*REQUIRED ACTION:* All entries shown below should be duplicated character for character.

*DATA TO PROCESS:*
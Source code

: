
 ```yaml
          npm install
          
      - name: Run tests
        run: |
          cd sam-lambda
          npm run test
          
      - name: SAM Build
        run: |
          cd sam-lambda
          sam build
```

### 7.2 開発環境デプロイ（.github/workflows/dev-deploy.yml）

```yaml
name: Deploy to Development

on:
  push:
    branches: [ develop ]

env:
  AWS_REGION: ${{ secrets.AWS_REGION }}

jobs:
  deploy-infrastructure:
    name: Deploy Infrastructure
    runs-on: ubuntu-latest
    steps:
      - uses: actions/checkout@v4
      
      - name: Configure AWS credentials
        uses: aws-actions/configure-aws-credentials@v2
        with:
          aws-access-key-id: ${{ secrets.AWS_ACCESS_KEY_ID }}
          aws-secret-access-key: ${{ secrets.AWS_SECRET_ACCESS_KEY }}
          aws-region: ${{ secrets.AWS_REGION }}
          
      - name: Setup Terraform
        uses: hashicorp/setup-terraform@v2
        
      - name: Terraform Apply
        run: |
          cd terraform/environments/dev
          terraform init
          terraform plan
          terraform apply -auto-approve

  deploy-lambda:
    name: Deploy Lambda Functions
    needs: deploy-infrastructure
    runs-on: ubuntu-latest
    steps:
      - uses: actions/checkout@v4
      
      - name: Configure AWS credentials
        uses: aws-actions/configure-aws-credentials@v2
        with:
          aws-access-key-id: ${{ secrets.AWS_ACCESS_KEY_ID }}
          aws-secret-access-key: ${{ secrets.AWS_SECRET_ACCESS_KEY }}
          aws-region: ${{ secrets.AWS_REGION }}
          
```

*RESULT OF THE EXERCISE:*
Source code

:
 ```yaml
          npm install
          
      - name: Run tests
        run: |
          cd sam-lambda
          npm run test
          
      - name: SAM Build
        run: |
          cd sam-lambda
          sam build
```

### 7.2 開発環境デプロイ（.github/workflows/dev-deploy.yml）

```yaml
name: Deploy to Development

on:
  push:
    branches: [ develop ]

env:
  AWS_REGION: ${{ secrets.AWS_REGION }}

jobs:
  deploy-infrastructure:
    name: Deploy Infrastructure
    runs-on: ubuntu-latest
    steps:
      - uses: actions/checkout@v4
      
      - name: Configure AWS credentials
        uses: aws-actions/configure-aws-credentials@v2
        with:
          aws-access-key-id: ${{ secrets.AWS_ACCESS_KEY_ID }}
          aws-secret-access-key: ${{ secrets.AWS_SECRET_ACCESS_KEY }}
          aws-region: ${{ secrets.AWS_REGION }}
          
      - name: Setup Terraform
        uses: hashicorp/setup-terraform@v2
        
      - name: Terraform Apply
        run: |
          cd terraform/environments/dev
          terraform init
          terraform plan
          terraform apply -auto-approve

  deploy-lambda:
    name: Deploy Lambda Functions
    needs: deploy-infrastructure
    runs-on: ubuntu-latest
    steps:
      - uses: actions/checkout@v4
      
      - name: Configure AWS credentials
        uses: aws-actions/configure-aws-credentials@v2
        with:
          aws-access-key-id: ${{ secrets.AWS_ACCESS_KEY_ID }}
          aws-secret-access-key: ${{ secrets.AWS_SECRET_ACCESS_KEY }}
          aws-region: ${{ secrets.AWS_REGION }}
          
```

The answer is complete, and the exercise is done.